LIKE A HORSE AND CARRIAGE: So when I first read the Michael Kinsley “Abolish Marriage” piece, I thought about blogging something on it.

Then I thought, What are you gonna say? “No, you’re being stupid. Stop being stupid”?

(My personal favorite bit from the piece: “Yes, yes, marriage is about more than sleeping arrangements. There are children, there are finances, there are spousal job benefits like health insurance and pensions. In all these areas, marriage is used as a substitute for other factors that are harder to measure, such as financial dependence or devotion to offspring. It would be possible to write rules that measure the real factors at stake and leave marriage out of the matter.” My emphases. Not that Kinsley’s actually gonna, you know, give us some idea what those rules might look like, or why people will choose these constraints once they’ve been unhooked from the still-romantic, still-enticing concept of “marriage.”)

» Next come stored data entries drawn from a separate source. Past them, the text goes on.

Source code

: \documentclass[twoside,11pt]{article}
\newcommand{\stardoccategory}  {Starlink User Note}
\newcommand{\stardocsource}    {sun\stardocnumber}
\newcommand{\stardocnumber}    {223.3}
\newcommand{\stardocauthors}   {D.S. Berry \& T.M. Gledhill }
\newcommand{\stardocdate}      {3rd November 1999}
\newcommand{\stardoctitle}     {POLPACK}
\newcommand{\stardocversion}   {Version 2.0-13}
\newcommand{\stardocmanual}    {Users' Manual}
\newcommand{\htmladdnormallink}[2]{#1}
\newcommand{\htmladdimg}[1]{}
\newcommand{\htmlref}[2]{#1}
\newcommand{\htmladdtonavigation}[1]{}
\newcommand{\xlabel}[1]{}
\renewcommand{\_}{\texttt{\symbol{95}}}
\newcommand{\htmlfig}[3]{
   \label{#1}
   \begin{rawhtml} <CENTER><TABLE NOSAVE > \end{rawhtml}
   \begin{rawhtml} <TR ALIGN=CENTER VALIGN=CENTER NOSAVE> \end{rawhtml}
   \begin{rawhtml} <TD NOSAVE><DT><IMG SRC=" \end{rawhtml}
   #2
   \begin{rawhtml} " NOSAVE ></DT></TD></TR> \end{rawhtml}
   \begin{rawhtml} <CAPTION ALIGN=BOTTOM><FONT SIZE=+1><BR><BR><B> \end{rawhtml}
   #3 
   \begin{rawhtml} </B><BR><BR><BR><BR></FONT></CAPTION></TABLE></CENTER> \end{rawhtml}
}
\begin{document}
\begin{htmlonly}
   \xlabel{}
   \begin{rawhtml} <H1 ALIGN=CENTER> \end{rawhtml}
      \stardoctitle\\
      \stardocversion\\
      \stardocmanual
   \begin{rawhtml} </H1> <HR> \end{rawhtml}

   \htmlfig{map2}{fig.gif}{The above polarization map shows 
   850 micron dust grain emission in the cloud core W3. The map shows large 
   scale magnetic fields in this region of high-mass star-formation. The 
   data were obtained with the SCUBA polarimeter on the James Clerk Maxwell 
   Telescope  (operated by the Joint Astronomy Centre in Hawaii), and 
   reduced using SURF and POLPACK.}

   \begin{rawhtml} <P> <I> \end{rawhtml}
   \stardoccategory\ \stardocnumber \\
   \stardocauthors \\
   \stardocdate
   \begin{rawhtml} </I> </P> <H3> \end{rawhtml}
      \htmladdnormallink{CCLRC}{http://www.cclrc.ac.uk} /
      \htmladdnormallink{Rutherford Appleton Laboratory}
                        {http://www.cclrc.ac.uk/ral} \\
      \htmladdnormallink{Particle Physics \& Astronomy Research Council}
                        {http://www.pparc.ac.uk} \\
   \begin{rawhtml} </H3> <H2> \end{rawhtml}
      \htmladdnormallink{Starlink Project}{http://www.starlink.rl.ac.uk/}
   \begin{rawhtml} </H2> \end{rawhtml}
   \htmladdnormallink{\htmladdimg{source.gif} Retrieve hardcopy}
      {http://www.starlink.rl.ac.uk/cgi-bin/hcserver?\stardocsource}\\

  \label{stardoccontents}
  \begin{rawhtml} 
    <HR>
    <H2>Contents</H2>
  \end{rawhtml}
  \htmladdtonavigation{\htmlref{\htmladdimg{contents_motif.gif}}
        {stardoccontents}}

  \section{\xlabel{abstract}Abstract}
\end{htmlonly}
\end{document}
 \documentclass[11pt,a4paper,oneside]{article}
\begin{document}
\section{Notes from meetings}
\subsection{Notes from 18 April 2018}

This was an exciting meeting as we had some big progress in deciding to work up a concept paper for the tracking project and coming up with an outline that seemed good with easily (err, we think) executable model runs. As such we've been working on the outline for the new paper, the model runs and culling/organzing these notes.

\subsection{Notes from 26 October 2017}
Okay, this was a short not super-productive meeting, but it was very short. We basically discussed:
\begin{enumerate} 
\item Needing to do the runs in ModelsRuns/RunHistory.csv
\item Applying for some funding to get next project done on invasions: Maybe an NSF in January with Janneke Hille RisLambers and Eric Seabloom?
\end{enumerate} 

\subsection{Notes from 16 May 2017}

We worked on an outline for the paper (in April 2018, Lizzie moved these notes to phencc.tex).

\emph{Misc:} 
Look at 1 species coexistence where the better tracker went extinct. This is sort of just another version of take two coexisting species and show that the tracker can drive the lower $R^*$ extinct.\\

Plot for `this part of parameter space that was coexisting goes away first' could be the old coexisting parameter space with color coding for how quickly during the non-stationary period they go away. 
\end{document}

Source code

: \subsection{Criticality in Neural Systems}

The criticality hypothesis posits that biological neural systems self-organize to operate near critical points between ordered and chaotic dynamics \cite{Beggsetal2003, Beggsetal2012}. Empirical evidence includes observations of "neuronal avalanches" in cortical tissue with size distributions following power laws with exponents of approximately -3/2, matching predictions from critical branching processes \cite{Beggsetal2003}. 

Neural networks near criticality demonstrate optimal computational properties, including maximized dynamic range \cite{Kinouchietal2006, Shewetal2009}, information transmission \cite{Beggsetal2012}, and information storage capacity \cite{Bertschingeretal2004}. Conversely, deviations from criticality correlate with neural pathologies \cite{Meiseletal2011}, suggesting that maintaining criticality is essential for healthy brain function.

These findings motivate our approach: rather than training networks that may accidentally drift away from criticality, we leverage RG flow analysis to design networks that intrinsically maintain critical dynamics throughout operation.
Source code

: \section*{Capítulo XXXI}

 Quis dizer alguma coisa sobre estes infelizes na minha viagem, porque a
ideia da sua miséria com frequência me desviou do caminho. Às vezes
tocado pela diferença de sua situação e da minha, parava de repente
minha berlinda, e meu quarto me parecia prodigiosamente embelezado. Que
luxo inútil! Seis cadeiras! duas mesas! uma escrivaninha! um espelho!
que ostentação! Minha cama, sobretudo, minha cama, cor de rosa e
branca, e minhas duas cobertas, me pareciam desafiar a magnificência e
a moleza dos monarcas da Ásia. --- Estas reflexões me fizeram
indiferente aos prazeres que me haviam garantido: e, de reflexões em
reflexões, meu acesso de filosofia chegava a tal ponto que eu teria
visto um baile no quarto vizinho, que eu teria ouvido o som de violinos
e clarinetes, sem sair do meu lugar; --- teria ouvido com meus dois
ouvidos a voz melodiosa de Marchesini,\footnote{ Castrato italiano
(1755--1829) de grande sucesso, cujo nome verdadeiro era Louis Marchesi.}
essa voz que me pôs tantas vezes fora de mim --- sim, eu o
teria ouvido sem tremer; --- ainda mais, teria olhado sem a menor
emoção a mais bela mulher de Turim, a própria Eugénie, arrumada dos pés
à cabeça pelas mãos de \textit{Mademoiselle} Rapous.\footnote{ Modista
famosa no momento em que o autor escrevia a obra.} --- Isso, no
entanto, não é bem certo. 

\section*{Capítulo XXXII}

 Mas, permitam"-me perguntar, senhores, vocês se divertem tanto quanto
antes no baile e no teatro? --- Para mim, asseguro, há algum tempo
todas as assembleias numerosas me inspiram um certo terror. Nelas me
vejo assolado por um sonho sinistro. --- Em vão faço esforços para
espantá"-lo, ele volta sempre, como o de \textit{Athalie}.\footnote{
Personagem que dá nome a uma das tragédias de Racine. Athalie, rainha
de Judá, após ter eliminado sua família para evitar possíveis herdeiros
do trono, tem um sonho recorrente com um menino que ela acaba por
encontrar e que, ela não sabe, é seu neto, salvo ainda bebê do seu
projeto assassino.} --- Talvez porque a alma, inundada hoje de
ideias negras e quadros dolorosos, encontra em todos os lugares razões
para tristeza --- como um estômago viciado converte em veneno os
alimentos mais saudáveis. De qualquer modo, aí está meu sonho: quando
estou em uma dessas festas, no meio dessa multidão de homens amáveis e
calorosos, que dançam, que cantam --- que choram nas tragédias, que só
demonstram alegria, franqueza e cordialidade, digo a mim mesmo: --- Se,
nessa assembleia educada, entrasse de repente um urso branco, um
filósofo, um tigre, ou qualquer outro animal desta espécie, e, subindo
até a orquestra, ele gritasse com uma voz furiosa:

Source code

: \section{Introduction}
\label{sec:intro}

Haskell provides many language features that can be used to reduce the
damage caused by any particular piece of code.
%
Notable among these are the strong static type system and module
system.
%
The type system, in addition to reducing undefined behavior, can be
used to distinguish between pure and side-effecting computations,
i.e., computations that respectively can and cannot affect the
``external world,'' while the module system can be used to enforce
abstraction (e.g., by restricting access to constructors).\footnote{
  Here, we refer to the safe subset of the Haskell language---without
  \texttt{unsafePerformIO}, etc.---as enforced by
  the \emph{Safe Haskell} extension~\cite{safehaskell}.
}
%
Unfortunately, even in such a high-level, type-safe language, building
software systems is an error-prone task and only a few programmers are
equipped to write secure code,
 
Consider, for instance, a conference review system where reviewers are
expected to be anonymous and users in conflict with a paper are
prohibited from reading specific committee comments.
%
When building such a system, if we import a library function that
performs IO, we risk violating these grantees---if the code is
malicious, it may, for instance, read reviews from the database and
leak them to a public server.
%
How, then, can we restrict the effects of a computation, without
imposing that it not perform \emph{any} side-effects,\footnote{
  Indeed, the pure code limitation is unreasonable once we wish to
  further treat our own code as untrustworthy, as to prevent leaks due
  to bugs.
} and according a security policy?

Then I thought more about it, and connected Kinsley’s piece with the long thing I wrote about chastity counseling and marriageless neighborhoods, below.

And now I’m mad. Because, see, I spend a lot of time dealing with the fallout from a cultural belief that the marriage license is just a piece of paper. That the important thing is the Relationship, not the Structure–as if those two concepts could somehow be separated, as if some structures do not support love and others weaken it. That everybody should make up his or her own family model. That sex and marriage and childrearing and romantic love are four totally distinct, hermetically sealed concepts. (That’s something that really kills me: You’ll have sex, knowing full well that you could be making a baby [you know this because it’s happened to a lot of your friends…], with a guy you wouldn’t marry because you don’t want to form a permanent bond with him. Um?) The results of this worldview: chaotic lives, fatherless children, shattered relationships, post-abortion grief, poverty, and fatalism. Welcome to the pursuit of happiness ca. 2003.

Right after the bit I quoted above, Kinsley says, “Regarding children and finances, people can set their own rules, as many already do.” No $#@!, Sherlock. That’s part of the problem.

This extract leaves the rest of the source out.